ABOUT THIS TASK: Working through the entries below, find how many lines include "Figure", then write only that number.

Data entries
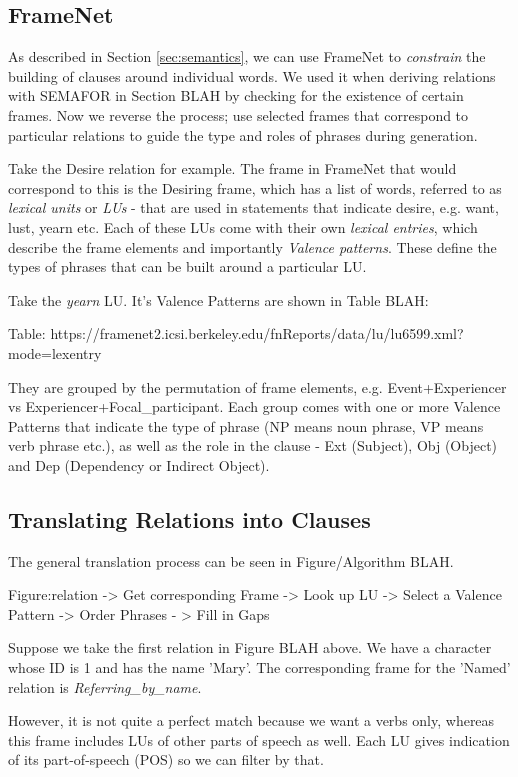 \subsection{FrameNet}

As described in Section \ref{sec:semantics}, we can use FrameNet to \textit{constrain} the building of clauses around individual words. We used it when deriving relations with SEMAFOR in Section BLAH by checking for the existence of certain frames. Now we reverse the process; use selected frames that correspond to particular relations to guide the type and roles of phrases during generation.

Take the Desire relation for example. The frame in FrameNet that would correspond to this is the Desiring frame, which has a list of words, referred to as \textit{lexical units} or \textit{LUs} - that are used in statements that indicate desire, e.g. want, lust, yearn etc. Each of these LUs come with their own \textit{lexical entries}, which describe the frame elements and importantly \textit{Valence patterns}. These define the types of phrases that can be built around a particular LU.

Take the \textit{yearn} LU. It's Valence Patterns are shown in Table BLAH:

Table: https://framenet2.icsi.berkeley.edu/fnReports/data/lu/lu6599.xml?mode=lexentry

They are grouped by the permutation of frame elements, e.g. Event+Experiencer vs Experiencer+Focal\_participant. Each group comes with one or more Valence Patterns that indicate the type of phrase (NP means noun phrase, VP means verb phrase etc.), as well as the role in the clause - Ext (Subject), Obj (Object) and Dep (Dependency or Indirect Object).

\subsection{Translating Relations into Clauses}

The general translation process can be seen in Figure/Algorithm BLAH.

Figure:relation -> Get corresponding Frame -> Look up LU -> Select a Valence Pattern -> Order Phrases - > Fill in Gaps

Suppose we take the first relation in Figure BLAH above. We have a character whose ID is 1 and has the name 'Mary'. The corresponding frame for the 'Named' relation is \textit{Referring\_by\_name}. 

However, it is not quite a perfect match because we want a verbs only, whereas this frame includes LUs of other parts of speech as well. Each LU gives indication of its part-of-speech (POS) so we can filter by that.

TASK ANSWER: 3